Mais comment ces prétendus miracles seroient-ils des témoignages de vérité, puisqu’il est clair qu’ils n’ont pas été faits ? car il faudroit sçavoir 1o. si ceux que l’on dit être les premiers Auteurs de ces narrations le sont véritablement ; 2o. s’ils étoient gens de probité, dignes de foi, sages & éclairés, & s’ils n’étoient point prévenus en faveur de ceux dont ils parlent si avantageusement ; 3o. s’ils ont bien examiné toutes les circonstances des faits qu’ils rapportent, s’ils les ont bien connues, & s’ils les rapportent bien fidélement ; 4o. si les livres ou les histoires anciennes qui rapportent tous ces grands miracles n’ont pas été falsifiés & corrompus, dans la suite du tems, comme quantité d’autres l’ont été.

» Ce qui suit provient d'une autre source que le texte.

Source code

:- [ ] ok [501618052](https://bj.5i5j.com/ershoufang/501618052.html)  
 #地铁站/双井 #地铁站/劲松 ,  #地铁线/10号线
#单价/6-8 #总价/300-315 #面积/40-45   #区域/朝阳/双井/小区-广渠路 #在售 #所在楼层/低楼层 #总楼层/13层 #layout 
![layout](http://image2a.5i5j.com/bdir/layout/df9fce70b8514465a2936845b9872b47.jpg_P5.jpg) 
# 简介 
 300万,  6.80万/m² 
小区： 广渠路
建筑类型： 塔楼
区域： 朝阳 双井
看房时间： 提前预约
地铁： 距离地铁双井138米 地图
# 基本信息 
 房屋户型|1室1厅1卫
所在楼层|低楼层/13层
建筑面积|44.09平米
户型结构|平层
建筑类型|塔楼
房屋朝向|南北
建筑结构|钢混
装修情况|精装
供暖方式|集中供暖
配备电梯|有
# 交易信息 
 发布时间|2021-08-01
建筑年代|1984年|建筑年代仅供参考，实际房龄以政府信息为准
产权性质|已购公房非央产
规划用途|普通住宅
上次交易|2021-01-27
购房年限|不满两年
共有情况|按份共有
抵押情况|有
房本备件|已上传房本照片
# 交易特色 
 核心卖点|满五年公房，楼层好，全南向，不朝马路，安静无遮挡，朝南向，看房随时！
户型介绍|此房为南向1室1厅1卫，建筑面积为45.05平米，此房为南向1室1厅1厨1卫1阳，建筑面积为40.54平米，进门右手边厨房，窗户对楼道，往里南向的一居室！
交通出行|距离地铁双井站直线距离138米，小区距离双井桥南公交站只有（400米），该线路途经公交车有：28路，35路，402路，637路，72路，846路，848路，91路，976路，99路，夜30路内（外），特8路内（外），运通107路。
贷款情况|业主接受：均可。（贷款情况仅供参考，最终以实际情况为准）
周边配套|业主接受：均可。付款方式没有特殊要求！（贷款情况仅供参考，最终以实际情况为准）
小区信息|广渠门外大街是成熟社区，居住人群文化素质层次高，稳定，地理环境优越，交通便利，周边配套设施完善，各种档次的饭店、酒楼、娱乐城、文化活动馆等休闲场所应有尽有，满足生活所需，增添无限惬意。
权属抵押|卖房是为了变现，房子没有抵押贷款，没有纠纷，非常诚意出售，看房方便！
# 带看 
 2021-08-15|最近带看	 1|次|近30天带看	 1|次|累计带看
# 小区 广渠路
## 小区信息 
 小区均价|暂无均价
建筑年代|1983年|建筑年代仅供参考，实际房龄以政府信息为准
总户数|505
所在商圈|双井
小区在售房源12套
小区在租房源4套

Que l’on consulte Tacite & quantité d’autres célébres Historiens, au sujet de Moïse & de sa nation, on verra qu’ils sont regardés comme une troupe de voleurs & de bandits. La Magie & l’Astrologie étoient pour lors les seules sciences à la mode ; & comme Moïse étoit, dit-on, instruit dans la sagesse des Égyptiens, il ne lui fut pas difficile d’inspirer de la vénération & de l’attachement pour sa personne aux enfans de Jacob, rustiques & ignorans, & de leur faire embrasser dans la misére où ils étoient la discipline qu’il voulut leur donner. Voilà qui est bien différent de ce que les Juifs & nos Christicoles nous en veulent faire accroire. Par quelle règle certaine connoîtra-t-on qu’il faut ajouter foi à ceux-ci plutôt qu’aux autres ? Il n’y en a certainement aucune raison vraisemblable.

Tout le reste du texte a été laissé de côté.